TASK ITEM. Please give an exact printout of the records, without any pictures.
RECORDS SHOWN START
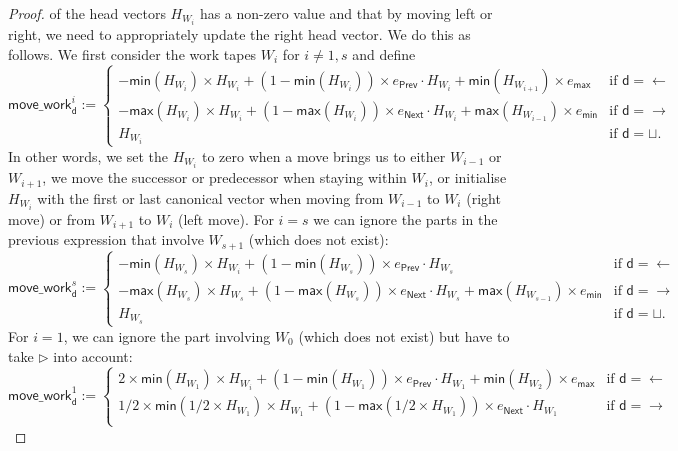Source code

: \begin{proof}
    of the head vectors $H_{W_i}$ has a non-zero value and that by moving left or right, we need to 
    appropriately update the right head vector. We do this as follows. We first consider the work tapes 
    $W_i$ for $i\neq 1,s$ and define
    $$
    \mathsf{move\_work}^i_{\mathsf{d}}:=
    \begin{cases}
        -\mathsf{min}(H_{W_i})\times H_{W_i} + (1-\mathsf{min}(H_{W_i}))\times e_{\mathsf{Prev}}\cdot H_{W_i} + \mathsf{min}(H_{W_{i+1}})\times e_{\mathsf{max}} & \text{if $\mathsf{d}=\leftarrow$}\\
            -\mathsf{max}(H_{W_i})\times H_{W_i} + (1-\mathsf{max}(H_{W_i}))\times e_{\mathsf{Next}}\cdot H_{W_i} + \mathsf{max}(H_{W_{i-1}})\times e_{\mathsf{min}} & \text{if $\mathsf{d}=\rightarrow$}\\
        H_{W_i} & \text{if $\mathsf{d}=\sqcup$}. 	
    \end{cases}
    $$
    In other words, we set the $H_{W_i}$ to zero when a move brings us to either $W_{i-1}$ or $W_{i+1}$, we
    move the successor or predecessor when staying within $W_i$, or initialise $H_{W_i}$ with the first or 
    last canonical vector when moving from $W_{i-1}$ to $W_i$ (right move) or from $W_{i+1}$ to $W_i$ (left move).
    For $i=s$ we can ignore the parts in the previous expression that involve $W_{s+1}$ (which does not exist):
    $$
    \mathsf{move\_work}^s_{\mathsf{d}}:=
    \begin{cases}
        -\mathsf{min}(H_{W_s})\times H_{W_i} + (1-\mathsf{min}(H_{W_s}))\times e_{\mathsf{Prev}}\cdot H_{W_s}  & \text{if $\mathsf{d}=\leftarrow$}\\
            -\mathsf{max}(H_{W_s}) \times H_{W_s} + (1-\mathsf{max}(H_{W_s}))\times e_{\mathsf{Next}}\cdot H_{W_s} + \mathsf{max}(H_{W_{s-1}})\times e_{\mathsf{min}} & \text{if $\mathsf{d}=\rightarrow$}\\
        H_{W_s} & \text{if $\mathsf{d}=\sqcup$}. 	
    \end{cases}
    $$
    For $i=1$, we can ignore the part involving $W_{0}$ (which does not exist) but have to take $\rhd$ 
    into account:
    $$
    \mathsf{move\_work}^1_{\mathsf{d}}:=
    \begin{cases}
        2\times \mathsf{min}(H_{W_1})\times H_{W_i} + (1-\mathsf{min}(H_{W_1}))\times e_{\mathsf{Prev}}\cdot H_{W_1} + \mathsf{min}(H_{W_{2}})\times e_{\mathsf{max}} & \text{if $\mathsf{d}=\leftarrow$}\\
            1/2\times\mathsf{min}(1/2\times H_{W_1})\times H_{W_1} + (1-\mathsf{max}(1/2\times H_{W_1}))\times e_{\mathsf{Next}}\cdot H_{W_1}  & \text{if $\mathsf{d}=\rightarrow$}\\

\end{cases}$$
\end{proof}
RECORDS SHOWN END
OUTPUT OF THE TASK.
Source code

: \begin{proof}
    of the head vectors $H_{W_i}$ has a non-zero value and that by moving left or right, we need to 
    appropriately update the right head vector. We do this as follows. We first consider the work tapes 
    $W_i$ for $i\neq 1,s$ and define
    $$
    \mathsf{move\_work}^i_{\mathsf{d}}:=
    \begin{cases}
        -\mathsf{min}(H_{W_i})\times H_{W_i} + (1-\mathsf{min}(H_{W_i}))\times e_{\mathsf{Prev}}\cdot H_{W_i} + \mathsf{min}(H_{W_{i+1}})\times e_{\mathsf{max}} & \text{if $\mathsf{d}=\leftarrow$}\\
            -\mathsf{max}(H_{W_i})\times H_{W_i} + (1-\mathsf{max}(H_{W_i}))\times e_{\mathsf{Next}}\cdot H_{W_i} + \mathsf{max}(H_{W_{i-1}})\times e_{\mathsf{min}} & \text{if $\mathsf{d}=\rightarrow$}\\
        H_{W_i} & \text{if $\mathsf{d}=\sqcup$}. 	
    \end{cases}
    $$
    In other words, we set the $H_{W_i}$ to zero when a move brings us to either $W_{i-1}$ or $W_{i+1}$, we
    move the successor or predecessor when staying within $W_i$, or initialise $H_{W_i}$ with the first or 
    last canonical vector when moving from $W_{i-1}$ to $W_i$ (right move) or from $W_{i+1}$ to $W_i$ (left move).
    For $i=s$ we can ignore the parts in the previous expression that involve $W_{s+1}$ (which does not exist):
    $$
    \mathsf{move\_work}^s_{\mathsf{d}}:=
    \begin{cases}
        -\mathsf{min}(H_{W_s})\times H_{W_i} + (1-\mathsf{min}(H_{W_s}))\times e_{\mathsf{Prev}}\cdot H_{W_s}  & \text{if $\mathsf{d}=\leftarrow$}\\
            -\mathsf{max}(H_{W_s}) \times H_{W_s} + (1-\mathsf{max}(H_{W_s}))\times e_{\mathsf{Next}}\cdot H_{W_s} + \mathsf{max}(H_{W_{s-1}})\times e_{\mathsf{min}} & \text{if $\mathsf{d}=\rightarrow$}\\
        H_{W_s} & \text{if $\mathsf{d}=\sqcup$}. 	
    \end{cases}
    $$
    For $i=1$, we can ignore the part involving $W_{0}$ (which does not exist) but have to take $\rhd$ 
    into account:
    $$
    \mathsf{move\_work}^1_{\mathsf{d}}:=
    \begin{cases}
        2\times \mathsf{min}(H_{W_1})\times H_{W_i} + (1-\mathsf{min}(H_{W_1}))\times e_{\mathsf{Prev}}\cdot H_{W_1} + \mathsf{min}(H_{W_{2}})\times e_{\mathsf{max}} & \text{if $\mathsf{d}=\leftarrow$}\\
            1/2\times\mathsf{min}(1/2\times H_{W_1})\times H_{W_1} + (1-\mathsf{max}(1/2\times H_{W_1}))\times e_{\mathsf{Next}}\cdot H_{W_1}  & \text{if $\mathsf{d}=\rightarrow$}\\

\end{cases}$$
\end{proof}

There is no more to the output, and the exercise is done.